Test de l’iPad Pro 10,5 pouces : La tablette tactile arrive enfin à maturité

Avec le nouvel iPad Pro 10,5 pouces et iOS 11, Apple détient enfin la bonne formule pour faire de sa tablette un véritable outil de production, voire une alternative à l’ordinateur.

En 2010, Steve Jobs présentait l’iPad comme l’emblème de l’ère «post-PC», un appareil d’un nouveau genre censé enterrer l’ordinateur traditionnel. Le fondateur d’Apple avait juste sept ans d’avance. Jusqu’à présent, en effet, l’iPad s’est limité au rôle de moyen de divertissement, assez bon pour lire des vidéos, exécuter des jeux et consulter des sites Web. Moins bien équipé pour le traitement de texte, le dessin et les applications professionnelles. Les choses ont commencé à évoluer l’an dernier avec l’iPad Pro première formule. Ecran géant en haute résolution, grosse puissance de calcul, possibilité d’utiliser un stylet et clavier optionnel pour la saisie de texte: il était clair qu’Apple entendait faire de sa tablette un véritable outil de travail. Aujourd’hui, le nouvel iPad Pro de 10,5 pouces enfonce le clou. Pas forcément en raison de son format intermédiaire (il est à peine plus grand que l’iPad classique de 9,7 pouces), mais parce qu’Apple a profité de l’occasion pour améliorer son produit et revoir de fond en comble son logiciel système.

iPad Pro 10,5 pouces.

Très rapide et précis

Le nouvel iPad Pro que nous avons pu tester en avant-première marque évidemment une évolution. Avec son grand écran de 10,5 pouces remarquablement lumineux et son poids incroyablement léger (470 g), l’appareil est particulièrement agréable à prendre en main. De la taille de deux iPad mini (alors que l’iPad Pro 12,9 pouces logeait deux iPad classiques), il affiche une belle résolution de 2224×1668 points (contre 2048×1536 pour l’iPad de 9,7 pouces) et se paie le luxe de doubler sa vitesse de rafraîchissement (120 Hz au lieu de 60 Hz), ce qui se ressent dans le défilement des pages Web et dans l’utilisation du stylet, encore plus naturelle. Très rapide avec son processeur A10X en 64 bits, encore plus précis que l’iPad Pro précédent, il constitue d’abord un superbe outil de dessin pour les graphistes.

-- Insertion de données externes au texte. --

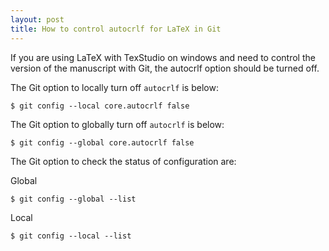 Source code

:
 ```yaml
---
layout: post
title: How to control autocrlf for LaTeX in Git
---
```


If you are using LaTeX with TexStudio on windows and need to control the version of the manuscript with Git, the autocrlf option should be turned off.

The Git option to locally turn off `autocrlf` is below:

```shell
$ git config --local core.autocrlf false
```

The Git option to globally turn off `autocrlf` is below:

```shell
$ git config --global core.autocrlf false
```

The Git option to check the status of configuration are:

Global

```shell
$ git config --global --list
```

Local

```shell
$ git config --local --list
``` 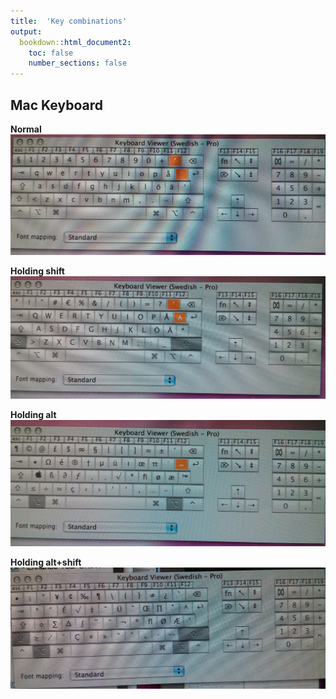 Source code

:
 ```yaml
---
title:  'Key combinations'
output:
  bookdown::html_document2:
    toc: false
    number_sections: false
---
```


## Mac Keyboard

**Normal**  
![](data/linux/mac_keyboard_normal.jpg)

**Holding shift**  
![](data/linux/mac_keyboard_shift.jpg)

**Holding alt**  
![](data/linux/mac_keyboard_alt.jpg)

**Holding alt+shift**
![](data/linux/mac_keyboard_shitfAlt.jpg)
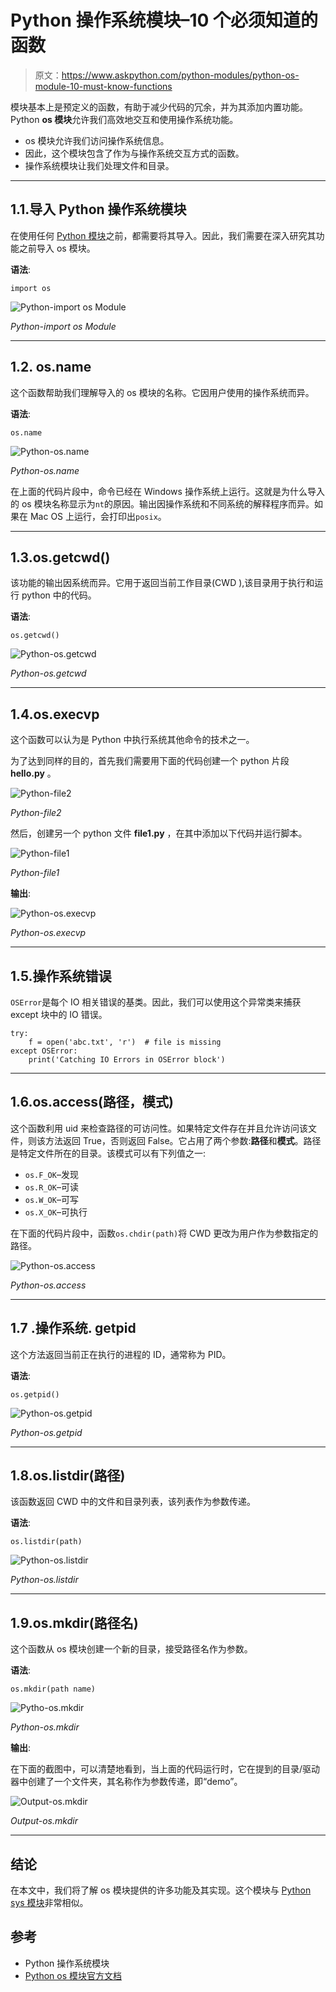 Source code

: # Python 操作系统模块–10 个必须知道的函数

> 原文：<https://www.askpython.com/python-modules/python-os-module-10-must-know-functions>

模块基本上是预定义的函数，有助于减少代码的冗余，并为其添加内置功能。Python **os 模块**允许我们高效地交互和使用操作系统功能。

*   os 模块允许我们访问操作系统信息。
*   因此，这个模块包含了作为与操作系统交互方式的函数。
*   操作系统模块让我们处理文件和目录。

* * *

## 1.1.导入 Python 操作系统模块

在使用任何 [Python 模块](https://www.askpython.com/python-modules/python-modules)之前，都需要将其导入。因此，我们需要在深入研究其功能之前导入 os 模块。

**语法**:

`import os`

![Python-import os Module](img/701305acb2e7fd400e8640d1d0e83b14.png)

*Python-import os Module*

* * *

## 1.2\. os.name

这个函数帮助我们理解导入的 os 模块的名称。它因用户使用的操作系统而异。

**语法**:

`os.name`

![Python-os.name ](img/439f4a8900eb65c551e52b0d7509174c.png)

*Python-os.name*

在上面的代码片段中，命令已经在 Windows 操作系统上运行。这就是为什么导入的 os 模块名称显示为`nt`的原因。输出因操作系统和不同系统的解释程序而异。如果在 Mac OS 上运行，会打印出`posix`。

* * *

## 1.3.os.getcwd()

该功能的输出因系统而异。它用于返回当前工作目录(CWD ),该目录用于执行和运行 python 中的代码。

**语法**:

`os.getcwd()`

![Python-os.getcwd](img/216f87f0c8782ad50dea7087e9743645.png)

*Python-os.getcwd*

* * *

## 1.4.os.execvp

这个函数可以认为是 Python 中执行系统其他命令的技术之一。

为了达到同样的目的，首先我们需要用下面的代码创建一个 python 片段 **hello.py** 。

![Python-file2](img/9c540c8d4b7bac16cf34744637a6c14c.png)

*Python-file2*

然后，创建另一个 python 文件 **file1.py** ，在其中添加以下代码并运行脚本。

![Python-file1](img/ee1520c6d64acf1c103b488148a2f0c4.png)

*Python-file1*

**输出**:

![Python-os.execvp](img/dc1f6a0064a041008ccff8cd56147933.png)

*Python-os.execvp*

* * *

## 1.5.操作系统错误

`OSError`是每个 IO 相关错误的基类。因此，我们可以使用这个异常类来捕获 except 块中的 IO 错误。

```
try:
    f = open('abc.txt', 'r')  # file is missing
except OSError:
    print('Catching IO Errors in OSError block')

```

* * *

## 1.6.os.access(路径，模式)

这个函数利用 uid 来检查路径的可访问性。如果特定文件存在并且允许访问该文件，则该方法返回 True，否则返回 False。它占用了两个参数:**路径**和**模式**。路径是特定文件所在的目录。该模式可以有下列值之一:

*   `os.F_OK`–发现
*   `os.R_OK`–可读
*   `os.W_OK`–可写
*   `os.X_OK`–可执行

在下面的代码片段中，函数`os.chdir(path)`将 CWD 更改为用户作为参数指定的路径。

![Python-os.access ](img/d8c47c976c33a94f87c71a32e0f2d6c7.png)

*Python-os.access*

* * *

## 1.7 .操作系统. getpid

这个方法返回当前正在执行的进程的 ID，通常称为 PID。

**语法**:

`os.getpid()`

![Python-os.getpid](img/2ce1d09e3826451641cf57a4ecab49e1.png)

*Python-os.getpid*

* * *

## 1.8.os.listdir(路径)

该函数返回 CWD 中的文件和目录列表，该列表作为参数传递。

**语法**:

`os.listdir(path)`

![Python-os.listdir](img/68e103e57e8eb2b9e6469a1a5b76111b.png)

*Python-os.listdir*

* * *

## 1.9.os.mkdir(路径名)

这个函数从 os 模块创建一个新的目录，接受路径名作为参数。

**语法**:

`os.mkdir(path name)`

![Pytho-os.mkdir](img/d3c9f37360410a15444b5281a1765346.png)

*Python-os.mkdir*

**输出**:

在下面的截图中，可以清楚地看到，当上面的代码运行时，它在提到的目录/驱动器中创建了一个文件夹，其名称作为参数传递，即“demo”。

![Output-os.mkdir ](img/0345e733ce531423f1ce0aa45a33fc5e.png)

*Output-os.mkdir*

* * *

## 结论

在本文中，我们将了解 os 模块提供的许多功能及其实现。这个模块与 [Python sys 模块](https://www.askpython.com/python-modules/python-sys-module)非常相似。

## 参考

*   Python 操作系统模块
*   [Python os 模块官方文档](https://docs.python.org/3/library/os.html)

Mais ce sont surtout les nouvelles fonctions de iOS 11, qui sortira officiellement cet automne, qui en font un outil de production original, capable de rivaliser avec les tablettes Windows et même, dans une certaine mesure, avec les MacBook… Surtout depuis que ces derniers ont perdu une quantité d’équipements (lecteur de carte SD, sortie vidéo, connecteurs USB standard, MagSafe, prise Ethernet, lecteur de DVD, etc.).

L'iPad et iOS 11 s'ouvrent au glisser-déposer.

Un gestionnaire de fichiers

Avec cette nouvelle version, l’iPad se présente comme une sorte de Mac simplifié. On peut ajouter autant d’icônes qu’on le souhaite au dock, faire glisser et déposer d’une application à une autre des photos, des adresses web ou des portions de texte, ou partager l’écran facilement et naviguer dans les aperçus des applications ouvertes. Plus symbolique: une nouvelle application, Files, permet de gérer directement les fichiers, localement et sur divers services en ligne, et même de transférer en une seule opération plusieurs fichiers d’un emplacement à un autre. Une petite révolution pour l’iPad, qui s’affranchissait jusqu’à présent de la notion de fichiers, se limitant à identifier les photos, les vidéos et les morceaux de musique. On notera au passage que pour la première fois de son histoire, iOS offre davantage de fonctions à l’iPad qu’à l’iPhone. Et que le système multiplie les incursions dans de nouveaux domaines, comme la réalité augmentée qui a marqué les esprits lors de la conférence du 5 juin dernier. En exploitant au mieux les composants de l’iPad (capteurs de mouvement, accéléromètre, gyroscope, caméra), Apple réussit à rendre naturelle la superposition d’objets 3D dans l’environnement réel, ce qui ouvre des perspectives inédites pour les jeux, bien sûr, mais aussi pour les applications d’architecture, de décoration, et laisse envisager de nouvelles manières de concevoir les catalogues de vente en ligne d’articles de maison.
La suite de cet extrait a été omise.